Morphometric analyses of soleus and EDL were performed in order to further characterize specific muscular property changes in all groups. Muscle CSA, fiber type-specific CSA and relative distribution values were analysed. For soleus CSA, untrained and tritherapy-trained paraplegic mice had significantly lower muscle CSA values than intact animals and tritherapy-trained + clenbuterol paraplegic groups. However soleus CSA in untrained paraplegic mice was not significantly lower than tritherapy-trained paraplegic animals. For EDL, in contrast with muscle mass changes, CSA values showed statistical differences between groups. Tritherapy-trained + clenbuterol paraplegic mice showed higher EDL CSA values than all the other groups. Untrained and tritherapy-trained paraplegic mice had lower CSA values than intact animals.

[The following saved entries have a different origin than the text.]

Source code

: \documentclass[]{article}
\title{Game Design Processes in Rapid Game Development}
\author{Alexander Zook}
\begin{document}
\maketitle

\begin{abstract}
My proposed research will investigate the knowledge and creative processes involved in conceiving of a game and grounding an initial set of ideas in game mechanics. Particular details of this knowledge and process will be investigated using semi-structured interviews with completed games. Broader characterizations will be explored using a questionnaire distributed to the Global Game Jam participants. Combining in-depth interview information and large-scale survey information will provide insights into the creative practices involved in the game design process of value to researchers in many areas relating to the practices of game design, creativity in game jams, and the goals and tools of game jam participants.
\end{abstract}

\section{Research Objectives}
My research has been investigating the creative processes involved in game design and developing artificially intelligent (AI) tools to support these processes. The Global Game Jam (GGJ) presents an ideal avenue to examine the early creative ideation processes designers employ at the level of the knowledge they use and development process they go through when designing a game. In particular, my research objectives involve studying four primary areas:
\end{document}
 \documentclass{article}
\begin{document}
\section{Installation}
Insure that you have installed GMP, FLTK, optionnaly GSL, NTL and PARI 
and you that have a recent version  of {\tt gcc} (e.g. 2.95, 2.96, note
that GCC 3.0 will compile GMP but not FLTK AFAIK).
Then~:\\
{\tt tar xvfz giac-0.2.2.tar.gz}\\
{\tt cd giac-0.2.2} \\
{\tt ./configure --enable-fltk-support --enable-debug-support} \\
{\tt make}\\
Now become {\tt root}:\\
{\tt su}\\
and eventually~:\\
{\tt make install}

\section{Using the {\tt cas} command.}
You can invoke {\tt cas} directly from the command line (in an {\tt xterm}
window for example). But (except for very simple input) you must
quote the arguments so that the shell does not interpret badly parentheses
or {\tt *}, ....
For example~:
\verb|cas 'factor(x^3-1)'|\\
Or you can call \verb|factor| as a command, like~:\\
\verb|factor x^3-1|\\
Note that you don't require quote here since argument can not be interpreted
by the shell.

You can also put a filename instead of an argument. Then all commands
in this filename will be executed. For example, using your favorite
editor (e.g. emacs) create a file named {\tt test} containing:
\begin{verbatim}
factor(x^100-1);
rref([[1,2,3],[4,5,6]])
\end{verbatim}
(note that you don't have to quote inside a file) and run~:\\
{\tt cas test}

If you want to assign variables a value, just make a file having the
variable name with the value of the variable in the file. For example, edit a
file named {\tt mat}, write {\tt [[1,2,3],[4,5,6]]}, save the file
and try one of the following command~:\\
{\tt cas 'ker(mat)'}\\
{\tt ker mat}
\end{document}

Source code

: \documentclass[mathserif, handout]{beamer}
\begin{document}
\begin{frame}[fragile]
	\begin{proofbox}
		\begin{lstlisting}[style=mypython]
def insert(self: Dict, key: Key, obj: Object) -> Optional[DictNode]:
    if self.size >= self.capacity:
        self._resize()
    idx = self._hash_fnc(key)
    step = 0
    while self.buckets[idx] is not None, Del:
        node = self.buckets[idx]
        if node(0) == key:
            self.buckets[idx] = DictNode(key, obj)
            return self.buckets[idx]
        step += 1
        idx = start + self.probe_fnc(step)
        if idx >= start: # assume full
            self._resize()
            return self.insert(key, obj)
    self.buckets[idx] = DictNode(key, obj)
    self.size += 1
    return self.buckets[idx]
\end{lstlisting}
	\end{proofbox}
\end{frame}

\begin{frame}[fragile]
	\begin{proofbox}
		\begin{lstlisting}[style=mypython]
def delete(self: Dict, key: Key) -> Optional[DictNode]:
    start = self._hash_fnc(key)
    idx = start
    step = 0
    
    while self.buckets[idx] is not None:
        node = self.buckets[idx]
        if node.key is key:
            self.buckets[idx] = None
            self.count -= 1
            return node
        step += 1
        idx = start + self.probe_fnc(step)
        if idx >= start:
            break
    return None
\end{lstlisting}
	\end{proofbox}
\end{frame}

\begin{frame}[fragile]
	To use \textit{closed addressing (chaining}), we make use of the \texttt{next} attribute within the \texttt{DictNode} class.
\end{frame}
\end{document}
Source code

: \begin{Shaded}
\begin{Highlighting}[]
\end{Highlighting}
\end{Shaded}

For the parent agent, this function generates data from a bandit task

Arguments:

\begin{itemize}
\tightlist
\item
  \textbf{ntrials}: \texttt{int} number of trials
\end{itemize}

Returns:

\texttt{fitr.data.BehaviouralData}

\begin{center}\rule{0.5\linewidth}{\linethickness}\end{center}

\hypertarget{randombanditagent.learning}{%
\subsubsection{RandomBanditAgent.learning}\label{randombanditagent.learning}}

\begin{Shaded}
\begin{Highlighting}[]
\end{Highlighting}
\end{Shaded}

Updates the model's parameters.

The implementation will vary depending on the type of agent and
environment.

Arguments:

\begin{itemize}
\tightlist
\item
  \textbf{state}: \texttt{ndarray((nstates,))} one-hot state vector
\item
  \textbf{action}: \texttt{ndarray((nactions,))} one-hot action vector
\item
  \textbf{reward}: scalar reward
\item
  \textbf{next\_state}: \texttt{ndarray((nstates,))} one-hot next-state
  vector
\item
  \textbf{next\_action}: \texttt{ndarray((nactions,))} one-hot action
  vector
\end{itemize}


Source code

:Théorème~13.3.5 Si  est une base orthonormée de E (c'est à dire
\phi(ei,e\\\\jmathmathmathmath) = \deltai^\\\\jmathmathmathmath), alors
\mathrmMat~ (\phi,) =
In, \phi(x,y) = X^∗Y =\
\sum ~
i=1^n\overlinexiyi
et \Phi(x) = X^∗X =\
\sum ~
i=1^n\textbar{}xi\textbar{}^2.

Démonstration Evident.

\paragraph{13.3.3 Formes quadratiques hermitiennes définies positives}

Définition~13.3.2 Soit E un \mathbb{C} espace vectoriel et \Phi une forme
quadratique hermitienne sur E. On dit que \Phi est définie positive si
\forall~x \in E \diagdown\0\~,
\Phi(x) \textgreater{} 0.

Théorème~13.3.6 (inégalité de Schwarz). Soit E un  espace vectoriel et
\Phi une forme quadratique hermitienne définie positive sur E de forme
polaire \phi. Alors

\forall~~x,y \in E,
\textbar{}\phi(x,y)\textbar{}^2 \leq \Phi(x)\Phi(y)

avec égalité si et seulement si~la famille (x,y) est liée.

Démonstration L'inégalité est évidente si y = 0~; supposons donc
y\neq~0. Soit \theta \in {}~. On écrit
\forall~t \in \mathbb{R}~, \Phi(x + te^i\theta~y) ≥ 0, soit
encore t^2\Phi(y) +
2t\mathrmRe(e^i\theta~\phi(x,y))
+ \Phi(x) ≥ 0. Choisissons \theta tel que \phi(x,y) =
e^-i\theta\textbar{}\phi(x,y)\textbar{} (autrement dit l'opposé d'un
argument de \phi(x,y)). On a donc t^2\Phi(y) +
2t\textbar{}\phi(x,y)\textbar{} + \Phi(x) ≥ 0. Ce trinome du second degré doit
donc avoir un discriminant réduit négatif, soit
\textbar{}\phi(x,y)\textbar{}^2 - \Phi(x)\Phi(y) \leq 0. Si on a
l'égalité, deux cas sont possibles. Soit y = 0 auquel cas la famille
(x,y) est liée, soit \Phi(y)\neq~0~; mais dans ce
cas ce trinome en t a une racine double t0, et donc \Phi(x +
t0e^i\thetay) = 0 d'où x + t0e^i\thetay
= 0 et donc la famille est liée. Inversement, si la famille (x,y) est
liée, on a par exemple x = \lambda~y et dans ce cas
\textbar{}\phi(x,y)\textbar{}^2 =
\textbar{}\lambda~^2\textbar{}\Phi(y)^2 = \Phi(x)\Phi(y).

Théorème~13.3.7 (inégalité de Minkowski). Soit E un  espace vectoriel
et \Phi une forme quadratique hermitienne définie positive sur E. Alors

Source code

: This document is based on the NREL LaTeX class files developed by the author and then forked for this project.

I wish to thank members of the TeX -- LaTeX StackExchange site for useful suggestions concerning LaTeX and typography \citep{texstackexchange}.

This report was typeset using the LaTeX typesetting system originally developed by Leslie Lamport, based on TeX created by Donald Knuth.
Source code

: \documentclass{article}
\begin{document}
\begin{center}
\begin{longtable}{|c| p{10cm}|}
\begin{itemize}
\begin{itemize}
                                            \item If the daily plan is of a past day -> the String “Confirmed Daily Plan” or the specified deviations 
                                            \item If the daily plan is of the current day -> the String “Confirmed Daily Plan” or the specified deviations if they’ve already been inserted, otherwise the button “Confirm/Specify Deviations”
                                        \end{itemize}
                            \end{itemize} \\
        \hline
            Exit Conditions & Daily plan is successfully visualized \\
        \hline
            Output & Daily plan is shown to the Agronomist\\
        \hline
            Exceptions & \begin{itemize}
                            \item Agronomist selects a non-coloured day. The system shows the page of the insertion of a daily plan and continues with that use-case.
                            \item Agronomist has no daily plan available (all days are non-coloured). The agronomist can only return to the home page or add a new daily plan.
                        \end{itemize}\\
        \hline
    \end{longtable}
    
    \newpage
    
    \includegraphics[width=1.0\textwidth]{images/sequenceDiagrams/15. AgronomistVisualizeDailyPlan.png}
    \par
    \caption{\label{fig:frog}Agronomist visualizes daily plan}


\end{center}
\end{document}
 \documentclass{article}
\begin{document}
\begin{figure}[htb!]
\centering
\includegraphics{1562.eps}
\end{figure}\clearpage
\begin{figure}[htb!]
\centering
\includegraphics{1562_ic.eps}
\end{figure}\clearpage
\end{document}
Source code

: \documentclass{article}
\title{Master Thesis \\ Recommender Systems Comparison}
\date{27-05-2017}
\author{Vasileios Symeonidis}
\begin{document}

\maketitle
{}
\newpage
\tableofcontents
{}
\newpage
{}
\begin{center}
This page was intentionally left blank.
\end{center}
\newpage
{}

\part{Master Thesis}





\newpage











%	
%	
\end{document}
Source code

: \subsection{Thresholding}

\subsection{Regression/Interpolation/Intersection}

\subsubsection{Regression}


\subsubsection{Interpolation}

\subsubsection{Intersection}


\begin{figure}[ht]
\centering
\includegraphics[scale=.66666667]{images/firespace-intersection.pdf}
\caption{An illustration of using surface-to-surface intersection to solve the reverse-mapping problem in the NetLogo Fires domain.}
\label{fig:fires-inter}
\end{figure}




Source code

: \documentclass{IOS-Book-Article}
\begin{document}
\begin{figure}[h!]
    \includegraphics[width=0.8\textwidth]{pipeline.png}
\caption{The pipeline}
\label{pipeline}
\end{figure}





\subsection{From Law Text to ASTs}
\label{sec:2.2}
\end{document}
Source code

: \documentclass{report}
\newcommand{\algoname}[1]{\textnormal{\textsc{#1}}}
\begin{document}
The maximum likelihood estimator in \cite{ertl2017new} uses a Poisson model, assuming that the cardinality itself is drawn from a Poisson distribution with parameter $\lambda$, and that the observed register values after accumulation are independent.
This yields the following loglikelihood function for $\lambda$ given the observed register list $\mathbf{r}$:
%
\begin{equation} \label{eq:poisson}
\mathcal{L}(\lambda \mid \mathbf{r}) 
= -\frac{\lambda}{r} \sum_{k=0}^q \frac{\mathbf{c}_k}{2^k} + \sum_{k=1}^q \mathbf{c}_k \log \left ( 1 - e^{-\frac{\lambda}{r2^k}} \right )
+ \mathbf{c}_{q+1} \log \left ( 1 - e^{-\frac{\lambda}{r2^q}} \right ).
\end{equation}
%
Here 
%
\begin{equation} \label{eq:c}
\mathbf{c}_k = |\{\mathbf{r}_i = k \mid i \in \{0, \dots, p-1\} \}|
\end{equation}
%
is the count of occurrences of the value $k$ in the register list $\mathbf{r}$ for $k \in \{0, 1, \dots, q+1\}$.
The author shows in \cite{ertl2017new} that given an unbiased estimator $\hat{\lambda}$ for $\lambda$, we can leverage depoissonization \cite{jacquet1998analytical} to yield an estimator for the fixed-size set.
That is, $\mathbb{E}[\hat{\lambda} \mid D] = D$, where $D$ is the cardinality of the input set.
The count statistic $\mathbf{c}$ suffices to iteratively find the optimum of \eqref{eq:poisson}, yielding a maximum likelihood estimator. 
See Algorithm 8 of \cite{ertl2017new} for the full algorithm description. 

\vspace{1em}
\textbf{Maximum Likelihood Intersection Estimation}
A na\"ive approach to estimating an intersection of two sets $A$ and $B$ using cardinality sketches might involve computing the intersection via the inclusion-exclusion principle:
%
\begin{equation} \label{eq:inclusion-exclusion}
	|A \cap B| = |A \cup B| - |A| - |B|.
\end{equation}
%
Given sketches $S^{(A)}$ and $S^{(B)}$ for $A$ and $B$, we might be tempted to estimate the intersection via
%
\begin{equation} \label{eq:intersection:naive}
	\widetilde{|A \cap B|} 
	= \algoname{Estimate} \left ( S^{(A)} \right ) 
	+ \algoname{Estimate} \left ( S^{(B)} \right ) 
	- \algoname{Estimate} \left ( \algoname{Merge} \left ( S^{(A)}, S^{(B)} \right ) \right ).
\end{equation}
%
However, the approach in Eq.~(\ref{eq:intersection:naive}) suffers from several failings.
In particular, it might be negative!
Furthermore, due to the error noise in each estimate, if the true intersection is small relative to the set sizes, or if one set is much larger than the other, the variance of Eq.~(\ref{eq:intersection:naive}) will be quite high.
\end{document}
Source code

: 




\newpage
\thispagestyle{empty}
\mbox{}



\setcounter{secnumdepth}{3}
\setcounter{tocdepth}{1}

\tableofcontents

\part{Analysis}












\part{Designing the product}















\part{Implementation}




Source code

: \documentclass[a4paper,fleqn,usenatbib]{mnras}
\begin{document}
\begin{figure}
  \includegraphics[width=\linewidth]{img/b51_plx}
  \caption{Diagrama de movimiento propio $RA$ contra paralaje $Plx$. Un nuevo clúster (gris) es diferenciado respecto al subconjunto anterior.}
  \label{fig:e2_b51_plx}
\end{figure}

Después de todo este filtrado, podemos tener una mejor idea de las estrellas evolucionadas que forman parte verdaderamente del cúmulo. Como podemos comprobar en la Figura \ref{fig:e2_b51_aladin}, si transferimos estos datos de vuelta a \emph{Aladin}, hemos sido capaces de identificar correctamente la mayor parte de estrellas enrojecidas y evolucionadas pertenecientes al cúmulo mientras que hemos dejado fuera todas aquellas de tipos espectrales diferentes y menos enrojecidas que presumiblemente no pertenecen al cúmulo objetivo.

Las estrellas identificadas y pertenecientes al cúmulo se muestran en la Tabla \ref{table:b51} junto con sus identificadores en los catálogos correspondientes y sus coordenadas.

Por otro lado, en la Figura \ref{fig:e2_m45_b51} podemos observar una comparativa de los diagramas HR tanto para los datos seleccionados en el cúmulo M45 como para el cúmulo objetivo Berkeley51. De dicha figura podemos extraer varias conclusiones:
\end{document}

More differences were found when analysing individually fiber type-specific CSA values. Specifically, for soleus fiber types, all three fiber types from tritherapy-trained + clenbuterol paraplegic animals displayed larger CSA values than all other groups (type I: 1656.7 ± 80.8 µm2, type II: 987.2 ± 16.7 µm2, hybrid: 1145.5 ± 18.0 µm2). Conversely, untrained paraplegic mice displayed the lowest soleus fiber type CSA of all groups (type I: 783.1 ± 15.1 µm2, type II: 753.2 ± 9.1 µm2, hybrid: 750.0 ± 8.1 µm2). In EDL, type II fiber CSA differences between groups were similar to soleus type II (intact: 1063.5 ± 15.9 µm2, paraplegic untrained: 908.1 ± 11.4 µm2, paraplegic trained: 963.4 ± 10.9 µm2, paraplegic trained + clenbuterol: 11.65.2 ± 17.9 µm2).
These findings provided proof-of-concept data strongly supporting the idea that physical activity can prevent or restore motor system adaptations normally expressed after SCI. However, that study was exploratory and thus, it remains unclear the extent to which physical activity elicited with this pharmacological approach can extensively prevent or reverse secondary complications. Although anemia and partial muscle atrophy were prevented in CPG-activating tritherapy-trained paraplegic mice, addition of anabolic aids such as clenbuterol appeared to synergistically affect positively the motor system in paraplegic mice (complete reversal of atrophy, complete lack of anemia, etc.). Effects on other elements of the motor systems such as blood vessels (e.g., deep vein size) or skeleton remain to be explored or improved. From a scientific perspective, it remains also to be determined clearly what role physical inactivity may play on motor system adaptations post-SCI and corresponding health problems in humans. This said, motor system changes post-SCI obtained in this murine model was found to resemble those typically encountered in patients with SCI or disuse. It may therefore be useful to further study basic cellular mechanisms underlying these changes of the musculoskeletal systems in these conditions. It may also serve to accelerate the development of new therapeutic strategies aimed at reducing or preventing completely all musculoskeletal and biomechanical changes in SCI patients or in patients suffering of disuse or immobilization.